Jenny Oswald, Mamekwa Katlego Kekana
Abstract
South Africa is faced with high levels of indebtedness and low savings culture by individuals. These trends warrant greater attention as governments and regulatory bodies are advocating for improved financial behaviour and financial well-being, primarily through financial education initiatives. However, research reveals that financial education is not sufficient to influence behavioural change and that there are factors that are of a psychological and personal nature that influence personal financial behaviour. Factors such as financial self-efficacy (FSE) and various demographic variables are important predictors to be considered in explaining personal financial behaviour in South Africa. This study sought to investigate the relationship between FSE and certain demographic variables by using secondary data from the 2011 South African Social Attitudes Survey. Firstly, Pearson product-moment correlation is used to examine the relationship between FSE with age and monthly income required to meet respondents’ financial needs. Secondly, Chi-Square tests of independence were performed to examine the relationship between demographic variables (age, marital status, gender, ethnicity, income level and educational level) of the participants and FSE. Finally, to determine whether statistically significant differences exist between the FSE and demographic variables, the t-test was performed to test the study’s hypotheses.
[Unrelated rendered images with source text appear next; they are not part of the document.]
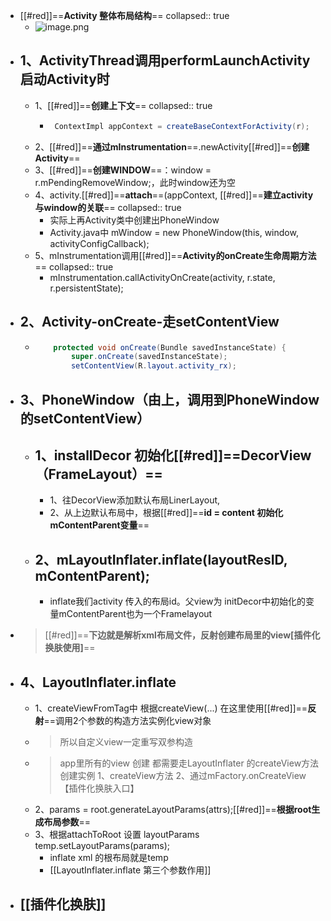 - [[#red]]==**Activity 整体布局结构**==
  collapsed:: true
	- ![image.png](../assets/image_1691071466517_0.png)
- ## 1、ActivityThread调用performLaunchActivity启动Activity时
	- 1、[[#red]]==**创建上下文**==
	  collapsed:: true
		- ```java
		   ContextImpl appContext = createBaseContextForActivity(r);
		  ```
	- 2、[[#red]]==**通过mInstrumentation**==.newActivity[[#red]]==**创建 Activity**==
	- 3、[[#red]]==**创建WINDOW**==：window = r.mPendingRemoveWindow;，此时window还为空
	- 4、activity.[[#red]]==**attach**==(appContext, [[#red]]==**建立activity与window的关联**==
	  collapsed:: true
		- 实际上再Activity类中创建出PhoneWindow
		- Activity.java中   mWindow = new PhoneWindow(this, window, activityConfigCallback);
	- 5、mInstrumentation调用[[#red]]==**Activity的onCreate生命周期方法**==
	  collapsed:: true
		- mInstrumentation.callActivityOnCreate(activity, r.state, r.persistentState);
- ## 2、Activity-onCreate-走setContentView
	- ```java
	      protected void onCreate(Bundle savedInstanceState) {
	          super.onCreate(savedInstanceState);
	          setContentView(R.layout.activity_rx);
	  
	  ```
- ## 3、PhoneWindow（由上，调用到PhoneWindow的setContentView）
	- ## 1、installDecor 初始化[[#red]]==**DecorView（FrameLayout）**==
		- 1、往DecorView添加默认布局LinerLayout,
		- 2、从上边默认布局中，根据[[#red]]==**id = content 初始化mContentParent变量**==
	- ## 2、mLayoutInflater.inflate(layoutResID, mContentParent);
		- inflate我们activity 传入的布局id。父view为 initDecor中初始化的变量mContentParent也为一个Framelayout
- >[[#red]]==**下边就是解析xml布局文件，反射创建布局里的view[插件化换肤使用]**==
- ## 4、LayoutInflater.inflate
	- 1、createViewFromTag中 根据createView(...) 在这里使用[[#red]]==**反射**==调用2个参数的构造方法实例化view对象
	- > 所以自定义view一定重写双参构造
	- > app里所有的view 创建 都需要走LayoutInflater 的createView方法创建实例
	     1、createView方法
	     2、通过mFactory.onCreateView    【插件化换肤入口】
	- 2、params = root.generateLayoutParams(attrs);[[#red]]==**根据root生成布局参数**==
	- 3、根据attachToRoot 设置 layoutParams  temp.setLayoutParams(params);
		- inflate xml 的根布局就是temp
		- [[LayoutInflater.inflate 第三个参数作用]]
- ## [[插件化换肤]]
The results of the study reveal that FSE has a weak correlation to age and monthly income required to meet financial needs. The Chi-Square tests reveal that a statistically significant relationship exists among FSE and some of the six demographic variables. Furthermore, the study reveals that FSE was particularly high among males, those earning a high income, highly educated individuals, being 36 years and older, married and White individuals. Firstly, the study makes use of the only nationally representative data from 2011 and relies on self-reported ratings of financial management. Secondly, the study did not empirically test the influence of social relationships on individual financial behaviour. this study contributes to financial behaviour literature in the South African context as it is one of the few studies that explore FSE and demographic variables using a nationally representative sample in an emerging economy.